Each record is to be copied exactly as written.

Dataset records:
------------------------------------------------
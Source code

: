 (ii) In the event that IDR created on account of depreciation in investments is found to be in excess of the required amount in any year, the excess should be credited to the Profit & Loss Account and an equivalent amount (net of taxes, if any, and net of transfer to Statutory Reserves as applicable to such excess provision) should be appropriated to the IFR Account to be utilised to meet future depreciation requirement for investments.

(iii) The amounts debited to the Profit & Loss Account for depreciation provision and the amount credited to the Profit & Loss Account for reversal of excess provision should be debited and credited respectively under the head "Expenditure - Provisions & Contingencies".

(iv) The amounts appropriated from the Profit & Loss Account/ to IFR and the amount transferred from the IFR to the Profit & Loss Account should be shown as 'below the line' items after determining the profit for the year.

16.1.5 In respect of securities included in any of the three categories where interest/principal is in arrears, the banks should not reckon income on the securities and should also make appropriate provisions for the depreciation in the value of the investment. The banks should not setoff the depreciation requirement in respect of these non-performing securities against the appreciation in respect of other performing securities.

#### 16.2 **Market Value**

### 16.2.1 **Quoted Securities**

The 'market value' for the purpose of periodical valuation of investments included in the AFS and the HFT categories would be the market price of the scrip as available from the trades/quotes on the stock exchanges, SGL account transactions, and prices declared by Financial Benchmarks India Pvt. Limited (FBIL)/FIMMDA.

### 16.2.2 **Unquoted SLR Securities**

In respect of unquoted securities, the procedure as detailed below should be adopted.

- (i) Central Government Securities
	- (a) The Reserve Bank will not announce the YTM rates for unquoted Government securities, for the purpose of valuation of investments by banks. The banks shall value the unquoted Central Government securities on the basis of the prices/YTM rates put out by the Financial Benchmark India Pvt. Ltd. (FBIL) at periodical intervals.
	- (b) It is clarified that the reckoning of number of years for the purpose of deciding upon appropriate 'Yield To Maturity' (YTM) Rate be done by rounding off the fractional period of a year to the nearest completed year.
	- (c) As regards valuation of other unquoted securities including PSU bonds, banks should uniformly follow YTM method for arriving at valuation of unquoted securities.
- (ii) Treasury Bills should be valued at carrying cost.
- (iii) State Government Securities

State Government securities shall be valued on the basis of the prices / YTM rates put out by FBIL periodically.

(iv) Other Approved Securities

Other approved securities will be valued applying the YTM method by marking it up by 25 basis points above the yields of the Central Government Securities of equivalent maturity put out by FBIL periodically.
------------------------------------------------
Exercise output:
Source code

: (ii) In the event that IDR created on account of depreciation in investments is found to be in excess of the required amount in any year, the excess should be credited to the Profit & Loss Account and an equivalent amount (net of taxes, if any, and net of transfer to Statutory Reserves as applicable to such excess provision) should be appropriated to the IFR Account to be utilised to meet future depreciation requirement for investments.

(iii) The amounts debited to the Profit & Loss Account for depreciation provision and the amount credited to the Profit & Loss Account for reversal of excess provision should be debited and credited respectively under the head "Expenditure - Provisions & Contingencies".

(iv) The amounts appropriated from the Profit & Loss Account/ to IFR and the amount transferred from the IFR to the Profit & Loss Account should be shown as 'below the line' items after determining the profit for the year.

16.1.5 In respect of securities included in any of the three categories where interest/principal is in arrears, the banks should not reckon income on the securities and should also make appropriate provisions for the depreciation in the value of the investment. The banks should not setoff the depreciation requirement in respect of these non-performing securities against the appreciation in respect of other performing securities.

#### 16.2 **Market Value**

### 16.2.1 **Quoted Securities**

The 'market value' for the purpose of periodical valuation of investments included in the AFS and the HFT categories would be the market price of the scrip as available from the trades/quotes on the stock exchanges, SGL account transactions, and prices declared by Financial Benchmarks India Pvt. Limited (FBIL)/FIMMDA.

### 16.2.2 **Unquoted SLR Securities**

In respect of unquoted securities, the procedure as detailed below should be adopted.

- (i) Central Government Securities
	- (a) The Reserve Bank will not announce the YTM rates for unquoted Government securities, for the purpose of valuation of investments by banks. The banks shall value the unquoted Central Government securities on the basis of the prices/YTM rates put out by the Financial Benchmark India Pvt. Ltd. (FBIL) at periodical intervals.
	- (b) It is clarified that the reckoning of number of years for the purpose of deciding upon appropriate 'Yield To Maturity' (YTM) Rate be done by rounding off the fractional period of a year to the nearest completed year.
	- (c) As regards valuation of other unquoted securities including PSU bonds, banks should uniformly follow YTM method for arriving at valuation of unquoted securities.
- (ii) Treasury Bills should be valued at carrying cost.
- (iii) State Government Securities

State Government securities shall be valued on the basis of the prices / YTM rates put out by FBIL periodically.

(iv) Other Approved Securities

Other approved securities will be valued applying the YTM method by marking it up by 25 basis points above the yields of the Central Government Securities of equivalent maturity put out by FBIL periodically.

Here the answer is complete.